In contrast to Wilson et al. (1), we believe that signal detection continues to be a key component of empirical science because of its inherent uncertainty. Null hypothesis significance testing (NHST) serves to detect signals, and we highlight mischaracterizations of NHST made by Wilson et al. (1). An explanation for observing smaller effects in (larger) replication than (smaller) original studies that does not require the complicated model in ref. 1 could consist of NHST-based truncation of effects with the law of large numbers (LLN).

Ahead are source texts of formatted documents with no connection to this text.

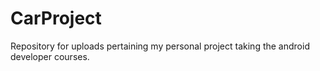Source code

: # CarProject
Repository for uploads pertaining my personal project taking the android developer courses.
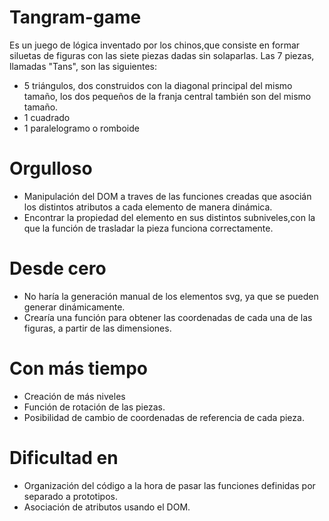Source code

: # Tangram-game

Es un juego de lógica inventado por los chinos,que consiste en formar siluetas de figuras con las siete piezas dadas sin solaparlas. 
Las 7 piezas, llamadas "Tans", son las siguientes:

  - 5 triángulos, dos construidos con la diagonal principal del mismo tamaño, los dos pequeños de la franja central también son del mismo tamaño.
  - 1 cuadrado
  - 1 paralelogramo o romboide

# Orgulloso

  - Manipulación del DOM a traves de las funciones creadas que asocián los distintos atributos a cada elemento de manera dinámica.
  - Encontrar la propiedad del elemento en sus distintos subniveles,con la que la función de trasladar la pieza funciona correctamente.

# Desde cero
* No haría la generación manual de los elementos svg, ya que se pueden generar dinámicamente.
* Crearía una función para obtener las coordenadas de cada una de las figuras, a partir de las dimensiones.

# Con más tiempo
* Creación de más niveles
* Función de rotación de las piezas.
* Posibilidad de cambio de coordenadas de referencia de cada pieza.

# Dificultad en
* Organización del código a la hora de pasar las funciones definidas por separado a prototipos.
* Asociación de atributos usando el DOM.
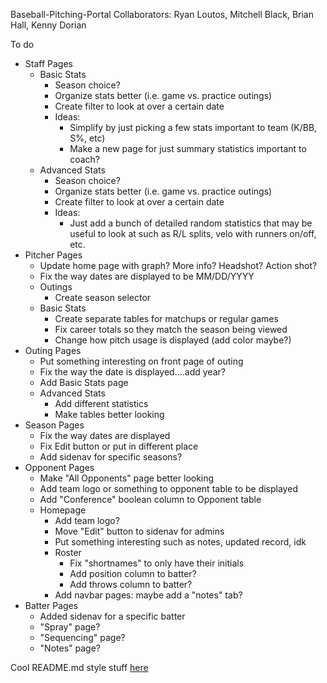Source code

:Baseball-Pitching-Portal
Collaborators: Ryan Loutos, Mitchell Black, Brian Hall, Kenny Dorian

To do
- Staff Pages
  - Basic Stats
    - Season choice?
    - Organize stats better (i.e. game vs. practice outings)
    - Create filter to look at over a certain date
    - Ideas: 
      - Simplify by just picking a few stats important to team (K/BB, S%, etc)
      - Make a new page for just summary statistics important to coach?
  - Advanced Stats
    - Season choice?
    - Organize stats better (i.e. game vs. practice outings)
    - Create filter to look at over a certain date
    - Ideas:
      - Just add a bunch of detailed random statistics that may be useful to look at
        such as R/L splits, velo with runners on/off, etc.
- Pitcher Pages
  - Update home page with graph? More info? Headshot? Action shot?
  - Fix the way dates are displayed to be MM/DD/YYYY
  - Outings
    - Create season selector
  - Basic Stats
    - Create separate tables for matchups or regular games
    - Fix career totals so they match the season being viewed
    - Change how pitch usage is displayed (add color maybe?)
- Outing Pages
  - Put something interesting on front page of outing
  - Fix the way the date is displayed....add year?
  - Add Basic Stats page
  - Advanced Stats
    - Add different statistics
    - Make tables better looking
- Season Pages
  - Fix the way dates are displayed
  - Fix Edit button or put in different place
  - Add sidenav for specific seasons?
- Opponent Pages
  - Make "All Opponents" page better looking
  - Add team logo or something to opponent table to be displayed
  - Add "Conference" boolean column to Opponent table
  - Homepage
    - Add team logo?
    - Move "Edit" button to sidenav for admins
    - Put something interesting such as notes, updated record, idk
    - Roster
      - Fix "shortnames" to only have their initials
      - Add position column to batter?
      - Add throws column to batter?
    - Add navbar pages: maybe add a "notes" tab?
- Batter Pages
  - Added sidenav for a specific batter
  - "Spray" page?
  - "Sequencing" page?
  - "Notes" page?

Cool README.md style stuff [here](https://help.github.com/en/github/writing-on-github/basic-writing-and-formatting-syntax)
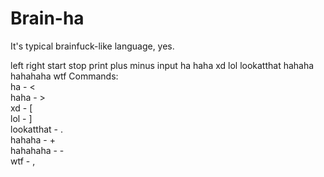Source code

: # Brain-ha
It's typical brainfuck-like language, yes.

left right start stop print      plus   minus    input
ha   haha  xd    lol  lookatthat hahaha hahahaha wtf
Commands:  
ha - <  
haha - >  
xd - [  
lol - ]  
lookatthat - .  
hahaha - +  
hahahaha - -  
wtf - ,  
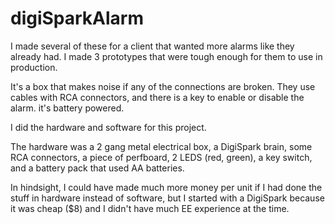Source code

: # digiSparkAlarm


I made several of these for a client that wanted more alarms like they already had.  I made 3 prototypes that were tough enough for them to use in production.  


It's a box that makes noise if any of the connections are broken.  They use cables with RCA connectors, and there is a key to enable or disable the alarm.  it's battery powered.

I did the hardware and software for this project.

The hardware was a 2 gang metal electrical box, a DigiSpark brain, some RCA connectors, a piece of perfboard, 2 LEDS (red, green), a key switch, and a battery pack that used AA batteries.


In hindsight, I could have made much more money per unit if I had done the stuff in hardware instead of software, but I started with a DigiSpark because it was cheap ($8) and I didn't have much EE experience at the time.
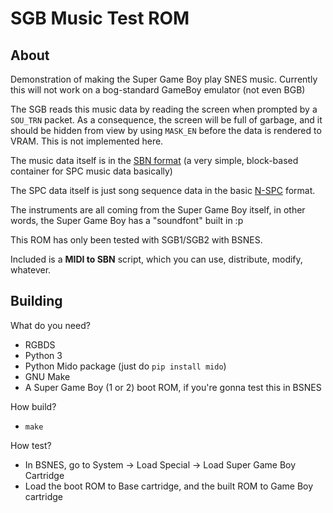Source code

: # SGB Music Test ROM

## About

Demonstration of making the Super Game Boy play SNES music. Currently this will
not work on a bog-standard GameBoy emulator (not even BGB)

The SGB reads this music data by reading the screen when prompted by a `SOU_TRN`
packet. As a consequence, the screen will be full of garbage, and it should be hidden from view by using `MASK_EN` before the data is rendered to VRAM. This is not implemented here.

The music data itself is in the [SBN format](https://github.com/LuigiBlood/SBN2SPC/blob/main/README.md) (a very simple, block-based container
for SPC music data basically)

The SPC data itself is just song sequence data in the basic [N-SPC](https://sneslab.net/wiki/N-SPC_Engine) format.

The instruments are all coming from the Super Game Boy itself, in other words,
the Super Game Boy has a "soundfont" built in :p

This ROM has only been tested with SGB1/SGB2 with BSNES.

Included is a **MIDI to SBN** script, which you can use, distribute, modify, whatever.

## Building

What do you need?

* RGBDS
* Python 3
* Python Mido package (just do `pip install mido`)
* GNU Make
* A Super Game Boy (1 or 2) boot ROM, if you're gonna test this in BSNES

How build?

* `make`

How test?

* In BSNES, go to System -> Load Special -> Load Super Game Boy Cartridge
* Load the boot ROM to Base cartridge, and the built ROM to Game Boy cartridge

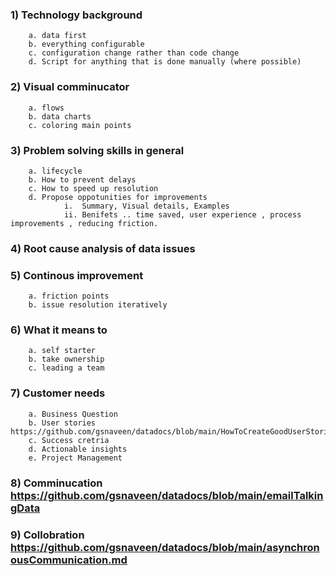 
### 1) Technology background
        a. data first
        b. everything configurable
        c. configuration change rather than code change
        d. Script for anything that is done manually (where possible)
                
### 2) Visual comminucator
        a. flows
        b. data charts
        c. coloring main points

### 3) Problem solving skills in general
        a. lifecycle 
        b. How to prevent delays
        c. How to speed up resolution
        d. Propose oppotunities for improvements
                i.  Summary, Visual details, Examples
                ii. Benifets .. time saved, user experience , process improvements , reducing friction. 
        
### 4) Root cause analysis of data issues
### 5) Continous improvement
        a. friction points
        b. issue resolution iteratively

### 6) What it means to 
        a. self starter
        b. take ownership
        c. leading a team

### 7) Customer needs
        a. Business Question
        b. User stories https://github.com/gsnaveen/datadocs/blob/main/HowToCreateGoodUserStories 
        c. Success cretria
        d. Actionable insights
        e. Project Management

### 8) Comminucation https://github.com/gsnaveen/datadocs/blob/main/emailTalkingData 
### 9) Collobration https://github.com/gsnaveen/datadocs/blob/main/asynchronousCommunication.md 
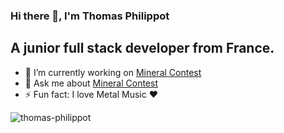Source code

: ### Hi there 👋, I'm Thomas Philippot 
## A junior full stack developer from France.

- 🔭 I’m currently working on [Mineral Contest](https://github.com/kaq666/mineral-contest)
- 💬 Ask me about [Mineral Contest](https://github.com/kaq666/mineral-contest)
- ⚡ Fun fact: I love Metal Music ❤️


<img align="center" src="https://github-readme-stats.vercel.app/api?username=thomas-philippot&show_icons=true" alt="thomas-philippot" />
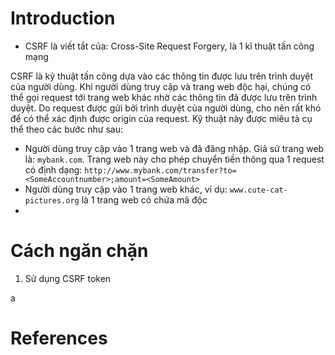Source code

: ---
---

# Introduction

- CSRF là viết tắt của: Cross-Site Request Forgery, là 1 kĩ thuật tấn công mạng

CSRF là kỹ thuật tấn công dựa vào các thông tin được lưu trên trình duyệt của người dùng. Khi người dùng truy cập và trang web độc hại, chúng có thể gọi request tới trang web khác nhờ các thông tin đã được lưu trên trình duyệt. Do request được gửi bởi trình duyệt của người dùng, cho nên rất khó để có thể xác định được origin của request. Kỹ thuật này được miêu tả cụ thể theo các bước như sau:
- Người dùng truy cập vào 1 trang web và đã đăng nhập. Giả sử trang web là: `mybank.com`. Trang web này cho phép chuyển tiền thông qua 1 request có định dạng: `http://www.mybank.com/transfer?to=<SomeAccountnumber>;amount=<SomeAmount>`
- Người dùng truy cập vào 1 trang web khác, ví dụ: `www.cute-cat-pictures.org` là 1 trang web có chứa mã độc
- 

# Cách ngăn chặn

1. Sử dụng CSRF token

a

# References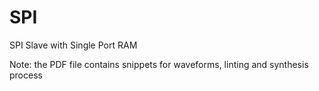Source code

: # SPI
SPI Slave with Single Port RAM

Note: the PDF file contains snippets for waveforms, linting and synthesis process
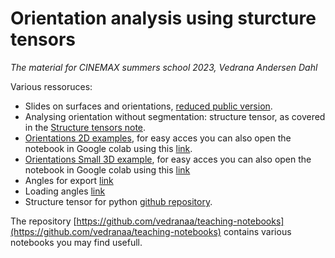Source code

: # Orientation analysis using sturcture tensors

*The material for CINEMAX summers school 2023, Vedrana Andersen Dahl*


Various ressoruces:
- Slides on surfaces and orientations, [reduced public version](https://drive.google.com/file/d/115D8DAnExdRdPLwEFTq9gLhr-5adgAwp/view).
- Analysing orientation without segmentation: structure tensor, as covered in the  [Structure tensors note](http://people.compute.dtu.dk/vand/notes/ST_intro.pdf).
- [Orientations 2D examples](https://github.com/vedranaa/teaching-notebooks/blob/main/Orientations_2D_examples.ipynb), for easy acces you can also open the notebook in Google colab using this [link](https://colab.research.google.com/github/vedranaa/teaching-notebooks/blob/main/Orientations_2D_examples.ipynb).
- [Orientations Small 3D example](https://github.com/vedranaa/teaching-notebooks/blob/main/Orientations_Small_3D_example.ipynb), for easy acces you can also open the notebook in Google colab using this [link](https://colab.research.google.com/github/vedranaa/teaching-notebooks/blob/main/Orientations_Small_3D_example.ipynb)
- Angles for export [link](https://colab.research.google.com/drive/1TZHVpereLjE74lr3I5z0fjrIX481JCPn?usp=sharing)
- Loading angles [link](https://colab.research.google.com/drive/117CcjGvk62YJIy9byoHvriNnFSz9GnNq?usp=sharing)
- Structure tensor for python [github repository](https://github.com/Skielex/structure-tensor).


The repository [https://github.com/vedranaa/teaching-notebooks](https://github.com/vedranaa/teaching-notebooks) contains various notebooks you may find usefull. 


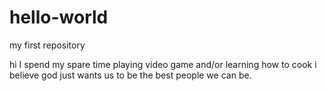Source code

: # hello-world
my first repository

hi
I spend my spare time playing video game and/or learning how to cook
i believe god just wants us to be the best people we can be.
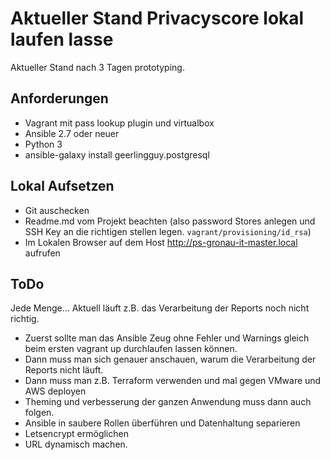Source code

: # Aktueller Stand Privacyscore lokal laufen lasse 
Aktueller Stand nach 3 Tagen prototyping. 
## Anforderungen
- Vagrant mit pass lookup plugin und virtualbox
- Ansible 2.7 oder neuer
- Python 3
- ansible-galaxy install geerlingguy.postgresql
## Lokal Aufsetzen
- Git auschecken
- Readme.md vom Projekt beachten (also password Stores anlegen und SSH Key an die richtigen stellen legen. `vagrant/provisioning/id_rsa`)
- Im Lokalen Browser auf dem Host http://ps-gronau-it-master.local aufrufen

## ToDo
Jede Menge...
Aktuell läuft z.B. das Verarbeitung der Reports noch nicht richtig. 
- Zuerst sollte man das Ansible Zeug ohne Fehler und Warnings gleich beim ersten vagrant up durchlaufen lassen können. 
- Dann muss man sich genauer anschauen, warum die Verarbeitung der Reports nicht läuft. 
- Dann muss man z.B. Terraform verwenden und mal gegen VMware und AWS deployen
- Theming und verbesserung der ganzen Anwendung muss dann auch folgen. 
- Ansible in saubere Rollen überführen und Datenhaltung separieren
- Letsencrypt ermöglichen
- URL dynamisch machen. 



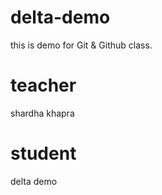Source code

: # delta-demo
this is demo for Git &amp; Github class.

# teacher
shardha khapra

# student 
delta demo
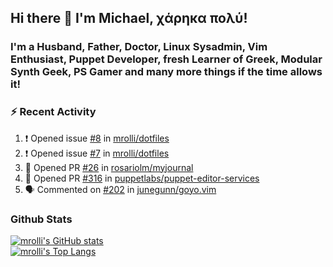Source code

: ## Hi there 👋 I'm Michael, χάρηκα πολύ!

<!--
**mrolli/mrolli** is a ✨ _special_ ✨ repository because its `README.md` (this file) appears on your GitHub profile.

Here are some ideas to get you started:

- 🔭 I’m currently working on ...
- 🌱 I’m currently learning ...
- 👯 I’m looking to collaborate on ...
- 🤔 I’m looking for help with ...
- 💬 Ask me about ...
- 📫 How to reach me: ...
- 😄 Pronouns: ...
- ⚡ Fun fact: ...
-->

### I'm a Husband, Father, Doctor, Linux Sysadmin, Vim Enthusiast, Puppet Developer, fresh Learner of Greek, Modular Synth Geek, PS Gamer and many more things if the time allows it!

### :zap: Recent Activity

<!--START_SECTION:activity-->
1. ❗️ Opened issue [#8](https://github.com/mrolli/dotfiles/issues/8) in [mrolli/dotfiles](https://github.com/mrolli/dotfiles)
2. ❗️ Opened issue [#7](https://github.com/mrolli/dotfiles/issues/7) in [mrolli/dotfiles](https://github.com/mrolli/dotfiles)
3. 💪 Opened PR [#26](https://github.com/rosariolm/myjournal/pull/26) in [rosariolm/myjournal](https://github.com/rosariolm/myjournal)
4. 💪 Opened PR [#316](https://github.com/puppetlabs/puppet-editor-services/pull/316) in [puppetlabs/puppet-editor-services](https://github.com/puppetlabs/puppet-editor-services)
5. 🗣 Commented on [#202](https://github.com/junegunn/goyo.vim/issues/202) in [junegunn/goyo.vim](https://github.com/junegunn/goyo.vim)
<!--END_SECTION:activity-->

### Github Stats
[![mrolli's GitHub stats](https://github-readme-stats.vercel.app/api?username=mrolli&count_private=true&show_icons=true&theme=onedark)](https://github.com/anuraghazra/github-readme-stats)  
[![mrolli's Top Langs](https://github-readme-stats.vercel.app/api/top-langs/?username=mrolli&count_private=true&theme=onedark&hide=c%2B%2B,c,html,cmake,makefile&layout=compact)](https://github.com/anuraghazra/github-readme-stats)
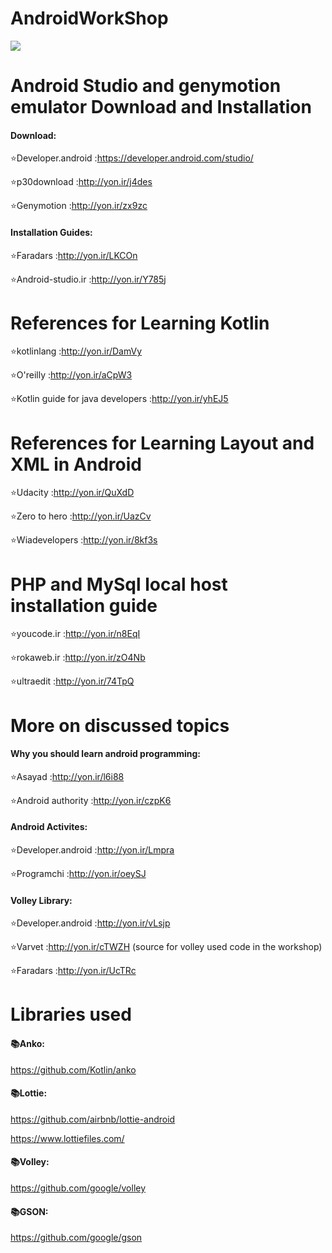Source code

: # AndroidWorkShop
![](http://www.mediafire.com/convkey/ea90/8tisszd4pl9g493zg.jpg)

# Android Studio and genymotion emulator Download and Installation
#### Download:

:star:Developer.android :https://developer.android.com/studio/

:star:p30download :http://yon.ir/j4des

:star:Genymotion :http://yon.ir/zx9zc

#### Installation Guides:

:star:Faradars :http://yon.ir/LKCOn

:star:Android-studio.ir :http://yon.ir/Y785j

# References for Learning Kotlin
:star:kotlinlang :http://yon.ir/DamVy

:star:O'reilly :http://yon.ir/aCpW3

:star:Kotlin guide for java developers :http://yon.ir/yhEJ5

# References for Learning Layout and XML in Android
:star:Udacity :http://yon.ir/QuXdD

:star:Zero to hero :http://yon.ir/UazCv

:star:Wiadevelopers :http://yon.ir/8kf3s

# PHP and MySql local host installation guide
:star:youcode.ir :http://yon.ir/n8EqI

:star:rokaweb.ir :http://yon.ir/zO4Nb

:star:ultraedit :http://yon.ir/74TpQ

# More on discussed topics
#### Why you should learn android programming:
:star:Asayad :http://yon.ir/l6i88

:star:Android authority :http://yon.ir/czpK6

#### Android Activites:
:star:Developer.android :http://yon.ir/Lmpra

:star:Programchi :http://yon.ir/oeySJ

#### Volley Library:
:star:Developer.android :http://yon.ir/vLsjp

:star:Varvet :http://yon.ir/cTWZH (source for volley used code in the workshop)

:star:Faradars :http://yon.ir/UcTRc

# Libraries used
#### :books:Anko:

https://github.com/Kotlin/anko

#### :books:Lottie:

https://github.com/airbnb/lottie-android

https://www.lottiefiles.com/

#### :books:Volley:

https://github.com/google/volley

#### :books:GSON:

https://github.com/google/gson


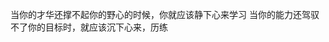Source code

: 当你的才华还撑不起你的野心的时候，你就应该静下心来学习
当你的能力还驾驭不了你的目标时，就应该沉下心来，历练
<!---
Yumiera/Yumiera is a ✨ special ✨ repository because its `README.md` (this file) appears on your GitHub profile.
You can click the Preview link to take a look at your changes.
--->
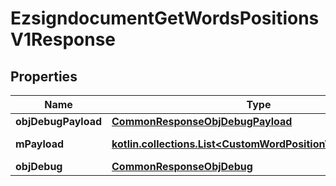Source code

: 
# EzsigndocumentGetWordsPositionsV1Response

## Properties
| Name | Type | Description | Notes |
| ------------ | ------------- | ------------- | ------------- |
| **objDebugPayload** | [**CommonResponseObjDebugPayload**](CommonResponseObjDebugPayload.md) |  |  |
| **mPayload** | [**kotlin.collections.List&lt;CustomWordPositionWordResponse&gt;**](CustomWordPositionWordResponse.md) | Payload for POST /1/object/ezsigndocument/{pkiEzsigndocumentID}/getWordsPositions |  |
| **objDebug** | [**CommonResponseObjDebug**](CommonResponseObjDebug.md) |  |  [optional] |




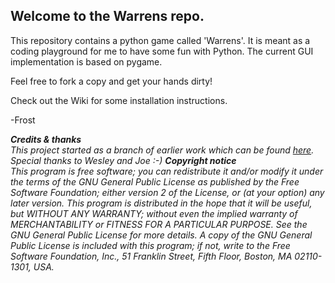 ## Welcome to the Warrens repo.

This repository contains a python game called 'Warrens'. It is meant as a coding playground for me to have some fun with Python.
The current GUI implementation is based on pygame.

Feel free to fork a copy and get your hands dirty!

Check out the Wiki for some installation instructions.

-Frost


<i>
<b>Credits & thanks</b><br>
This project started as a branch of earlier work which can be found <a href="https://github.com/DebianJoe/advanced">here</a>.
Special thanks to Wesley and Joe :-)
</i>

<i>
<b>Copyright notice</b><br>
This program is free software; you can redistribute it and/or modify it under the terms of the GNU General Public License as published by the Free Software Foundation; either version 2 of the License, or (at your option) any later version.
This program is distributed in the hope that it will be useful, but WITHOUT ANY WARRANTY; without even the implied warranty of MERCHANTABILITY or FITNESS FOR A PARTICULAR PURPOSE. See the GNU General Public License for more details.
A copy of the GNU General Public License is included with this program; if not, write to the Free Software Foundation, Inc., 51 Franklin Street, Fifth Floor, Boston, MA 02110-1301, USA.
</i>
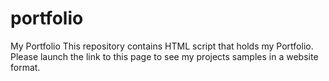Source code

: # portfolio
My Portfolio 
This repository contains HTML script that holds my Portfolio. Please launch the link to this page to see my projects samples in a website format.
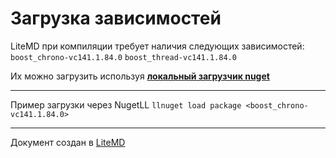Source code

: # Загрузка зависимостей

LiteMD при компиляции требует наличия следующих зависимостей:
`boost_chrono-vc141.1.84.0`
`boost_thread-vc141.1.84.0`

Их можно загрузить используя **[локальный загрузчик nuget](https://github.com/SilverWolf2k20/NugetLocalLoader)**

***

Пример загрузки через NugetLL
`llnuget load package <boost_chrono-vc141.1.84.0>`

***
Документ создан в [LiteMD](https://github.com/anrej0705/LiteMD)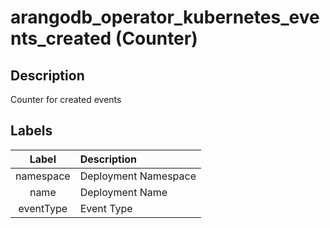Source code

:# arangodb_operator_kubernetes_events_created (Counter)

## Description

Counter for created events

## Labels

|   Label   | Description          |
|:---------:|:---------------------|
| namespace | Deployment Namespace |
|   name    | Deployment Name      |
| eventType | Event Type           |
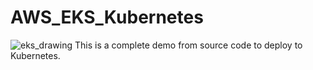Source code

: # AWS_EKS_Kubernetes
![eks_drawing](https://user-images.githubusercontent.com/57112052/229644430-f71b7681-3e4d-44ae-8f28-4cd2dfc7ee20.jpg)
This is a complete demo from source code to deploy to Kubernetes. 
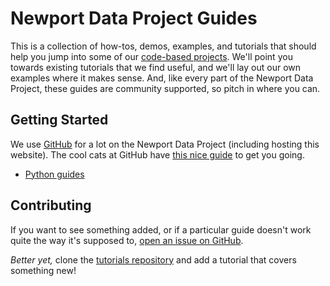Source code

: # Newport Data Project Guides

This is a collection of how-tos, demos, examples, and tutorials that should help you jump into some of our [code-based projects](https://github.com/NewportDataProject). We'll point you towards existing tutorials that we find useful, and we'll lay out our own examples where it makes sense. And, like every part of the Newport Data Project, these guides are community supported, so pitch in where you can.

## Getting Started

We use [GitHub](https://github.com) for a lot on the Newport Data Project (including hosting this website). The cool cats at GitHub have [this nice guide](https://guides.github.com/activities/hello-world/) to get you going.

* [Python guides](http://newportdataproject.org/tutorials/python/)



## Contributing

If you want to see something added, or if a particular guide doesn't work quite the way it's supposed to, [open an issue on GitHub](https://github.com/NewportDataProject/tutorials/issues/new). 

_Better yet,_ clone the [tutorials repository](https://github.com/NewportDataProject/tutorials) and add a tutorial that covers something new!
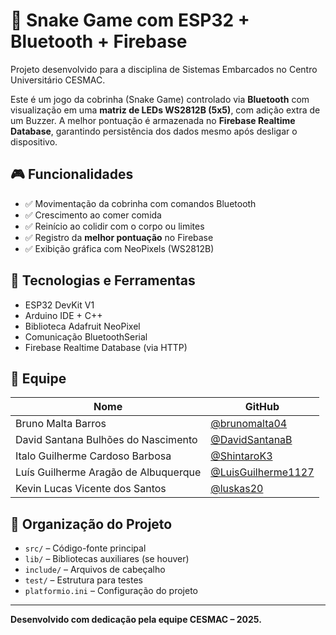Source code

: # 🐍 Snake Game com ESP32 + Bluetooth + Firebase

Projeto desenvolvido para a disciplina de Sistemas Embarcados no Centro Universitário CESMAC.

Este é um jogo da cobrinha (Snake Game) controlado via **Bluetooth** com visualização em uma **matriz de LEDs WS2812B (5x5)**, com adição extra de um Buzzer. A melhor pontuação é armazenada no **Firebase Realtime Database**, garantindo persistência dos dados mesmo após desligar o dispositivo.

## 🎮 Funcionalidades

- ✅ Movimentação da cobrinha com comandos Bluetooth
- ✅ Crescimento ao comer comida
- ✅ Reinício ao colidir com o corpo ou limites
- ✅ Registro da **melhor pontuação** no Firebase
- ✅ Exibição gráfica com NeoPixels (WS2812B)

## 🧰 Tecnologias e Ferramentas

- ESP32 DevKit V1
- Arduino IDE + C++
- Biblioteca Adafruit NeoPixel
- Comunicação BluetoothSerial
- Firebase Realtime Database (via HTTP)

## 👥 Equipe

| Nome                                     | GitHub                                |
|------------------------------------------|----------------------------------------|
| Bruno Malta Barros                       | [@brunomalta04](https://github.com/brunomalta04)       |
| David Santana Bulhões do Nascimento      | [@DavidSantanaB](https://github.com/DavidSantanaB)     |
| Italo Guilherme Cardoso Barbosa          | [@ShintaroK3](https://github.com/ShintaroK3)           |
| Luís Guilherme Aragão de Albuquerque     | [@LuisGuilherme1127](https://github.com/LuisGuilherme1127) |
| Kevin Lucas Vicente dos Santos           | [@luskas20](https://github.com/luskas20)               |


## 📁 Organização do Projeto

- `src/` – Código-fonte principal
- `lib/` – Bibliotecas auxiliares (se houver)
- `include/` – Arquivos de cabeçalho
- `test/` – Estrutura para testes
- `platformio.ini` – Configuração do projeto

---

**Desenvolvido com dedicação pela equipe CESMAC – 2025.**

NHST makes no assumption about the distribution of effect sizes or of a random draw from a dichotomous distribution. NHST is a procedure that compares empirical data with a sampling distribution implied by a null hypothesis (e.g., H₀: μ_X − μ_Y = 0). A small enough probability (P value) of observing the data under $H_0$ justifies the decision to continue research because the data suggest a signal ($H_A$) instead of noise ($H_0$ with sampling variability), which involves signal detection. Even assuming no true null hypotheses, rejecting the null as an explanation for the data also allows one to reject any distribution assuming an effect in the opposite direction (2). Thus, sufficient signal can also indicate the correct effect direction. Uncertainty is always involved, however, because “tests of significance … are capable of rejecting or invalidating hypotheses in so far as these are contradicted by the data; but … they are never capable of establishing them as certainly true” (3).

Assuming an exponential distribution of δ (standardized mean difference in the population) with zero probability of H₀: δ = 0 (point value in a continuous distribution) presumes, but does not test, that H_A: δ > 0 is true. The simulation in the study by Wilson et al. (1) is unnecessary. The more parsimonious LLN, coupled with NHST screening based on studies with power < 1.0, dictates that effect sizes in original research are exaggerated. Under LLN, the estimate ($\overline{d}$) approaches the effect (δ) as $N\to \infty$. Points in Fig. 1A represent means from a single sample (size $N$); dots are significant (P < 0.05) and circles are not (P > 0.05). More extreme $\overline{d}$ are required to reach significance at smaller N (cf. original studies), whereas less extreme $\overline{d}$ reach significance at larger N (cf. replication studies).

Fig. 1.

(A) Variability in sample means $\overline{d}$ as a function of sample size N for a single study, so the variance depicted is not about a sampling distribution but of a sample. The population effect size is δ = 0.5 (dashed horizontal reference line), and the data d follow a normal distribution with unit variance. (B) Increasing N is associated with increasing values in the t test statistic and lower critical values (monotonically decreasing reference line). The red-colored dots (estimates and t test statistics) are significant at P < 0.05; open circles have P > 0.05. R code and data to accompany this figure are available over Open Science Framework (https://osf.io/97amd/).

Signal detection does not just pertain to deciding whether there is signal (e.g., of correct direction) in original research. Assuming H_A: δ = 0.5 and large N (cf. replication studies), estimated effects still exhibit variability that can raise doubts about the direction of an effect (e.g., $\overline{d}$ is close to 0 for N = 108 in Fig. 1A). The screening function of NHST does involve signal detection, although perhaps of direction (2) rather than (or in addition to) presence versus absence of an effect. Human scientific inquiry involves making probabilistic decisions (i.e., detecting a signal) that are relevant to both original and replication studies. Beyond statistical models, conclusive (i.e., less uncertain but not definitive) research claims require research practices centered on optimizing validity (4–6).